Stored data
◆ ◆ ◆ ◆ ◆
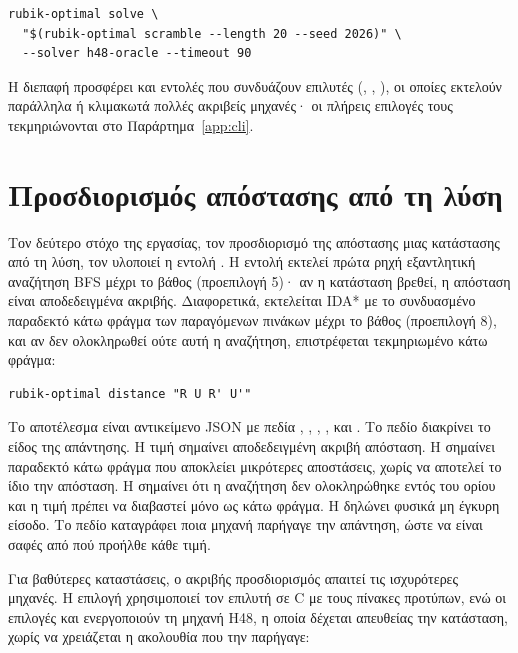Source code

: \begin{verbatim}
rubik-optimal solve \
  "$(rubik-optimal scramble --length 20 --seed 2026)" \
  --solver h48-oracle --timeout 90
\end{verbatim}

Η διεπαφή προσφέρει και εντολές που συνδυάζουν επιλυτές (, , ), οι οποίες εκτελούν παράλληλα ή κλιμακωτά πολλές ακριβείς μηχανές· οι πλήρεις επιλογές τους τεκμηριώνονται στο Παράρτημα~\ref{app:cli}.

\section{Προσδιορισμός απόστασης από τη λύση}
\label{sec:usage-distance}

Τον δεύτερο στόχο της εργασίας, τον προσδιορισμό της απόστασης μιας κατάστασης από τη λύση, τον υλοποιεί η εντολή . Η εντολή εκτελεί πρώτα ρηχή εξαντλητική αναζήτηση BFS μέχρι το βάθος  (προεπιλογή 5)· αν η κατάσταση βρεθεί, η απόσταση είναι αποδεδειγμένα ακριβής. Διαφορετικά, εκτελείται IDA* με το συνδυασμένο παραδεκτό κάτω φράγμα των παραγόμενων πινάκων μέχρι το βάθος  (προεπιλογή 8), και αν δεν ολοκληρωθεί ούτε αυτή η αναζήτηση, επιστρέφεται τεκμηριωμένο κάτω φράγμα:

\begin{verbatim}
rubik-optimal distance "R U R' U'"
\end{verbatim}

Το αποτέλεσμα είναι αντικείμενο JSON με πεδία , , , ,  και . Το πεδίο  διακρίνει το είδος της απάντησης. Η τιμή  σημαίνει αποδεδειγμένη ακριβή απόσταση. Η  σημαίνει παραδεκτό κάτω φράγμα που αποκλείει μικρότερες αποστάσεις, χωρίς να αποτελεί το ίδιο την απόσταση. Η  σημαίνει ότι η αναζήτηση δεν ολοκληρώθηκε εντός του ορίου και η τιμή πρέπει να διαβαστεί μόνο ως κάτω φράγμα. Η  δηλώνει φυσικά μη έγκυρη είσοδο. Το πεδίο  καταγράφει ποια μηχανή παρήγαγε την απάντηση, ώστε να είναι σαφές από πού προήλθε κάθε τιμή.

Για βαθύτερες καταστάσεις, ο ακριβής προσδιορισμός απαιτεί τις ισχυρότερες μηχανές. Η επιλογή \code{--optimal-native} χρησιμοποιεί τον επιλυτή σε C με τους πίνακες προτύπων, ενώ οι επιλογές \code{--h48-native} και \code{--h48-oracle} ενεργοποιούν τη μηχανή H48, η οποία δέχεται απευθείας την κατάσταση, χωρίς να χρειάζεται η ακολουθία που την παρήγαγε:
◆ ◆ ◆ ◆ ◆
WHAT YOU HAVE TO DO: Having removed the pictures, write out the records exactly as they stand.

WORKED SOLUTION:
Source code

: \begin{verbatim}
rubik-optimal solve \
  "$(rubik-optimal scramble --length 20 --seed 2026)" \
  --solver h48-oracle --timeout 90
\end{verbatim}

Η διεπαφή προσφέρει και εντολές που συνδυάζουν επιλυτές (, , ), οι οποίες εκτελούν παράλληλα ή κλιμακωτά πολλές ακριβείς μηχανές· οι πλήρεις επιλογές τους τεκμηριώνονται στο Παράρτημα~\ref{app:cli}.

\section{Προσδιορισμός απόστασης από τη λύση}
\label{sec:usage-distance}

Τον δεύτερο στόχο της εργασίας, τον προσδιορισμό της απόστασης μιας κατάστασης από τη λύση, τον υλοποιεί η εντολή . Η εντολή εκτελεί πρώτα ρηχή εξαντλητική αναζήτηση BFS μέχρι το βάθος  (προεπιλογή 5)· αν η κατάσταση βρεθεί, η απόσταση είναι αποδεδειγμένα ακριβής. Διαφορετικά, εκτελείται IDA* με το συνδυασμένο παραδεκτό κάτω φράγμα των παραγόμενων πινάκων μέχρι το βάθος  (προεπιλογή 8), και αν δεν ολοκληρωθεί ούτε αυτή η αναζήτηση, επιστρέφεται τεκμηριωμένο κάτω φράγμα:

\begin{verbatim}
rubik-optimal distance "R U R' U'"
\end{verbatim}

Το αποτέλεσμα είναι αντικείμενο JSON με πεδία , , , ,  και . Το πεδίο  διακρίνει το είδος της απάντησης. Η τιμή  σημαίνει αποδεδειγμένη ακριβή απόσταση. Η  σημαίνει παραδεκτό κάτω φράγμα που αποκλείει μικρότερες αποστάσεις, χωρίς να αποτελεί το ίδιο την απόσταση. Η  σημαίνει ότι η αναζήτηση δεν ολοκληρώθηκε εντός του ορίου και η τιμή πρέπει να διαβαστεί μόνο ως κάτω φράγμα. Η  δηλώνει φυσικά μη έγκυρη είσοδο. Το πεδίο  καταγράφει ποια μηχανή παρήγαγε την απάντηση, ώστε να είναι σαφές από πού προήλθε κάθε τιμή.

Για βαθύτερες καταστάσεις, ο ακριβής προσδιορισμός απαιτεί τις ισχυρότερες μηχανές. Η επιλογή \code{--optimal-native} χρησιμοποιεί τον επιλυτή σε C με τους πίνακες προτύπων, ενώ οι επιλογές \code{--h48-native} και \code{--h48-oracle} ενεργοποιούν τη μηχανή H48, η οποία δέχεται απευθείας την κατάσταση, χωρίς να χρειάζεται η ακολουθία που την παρήγαγε:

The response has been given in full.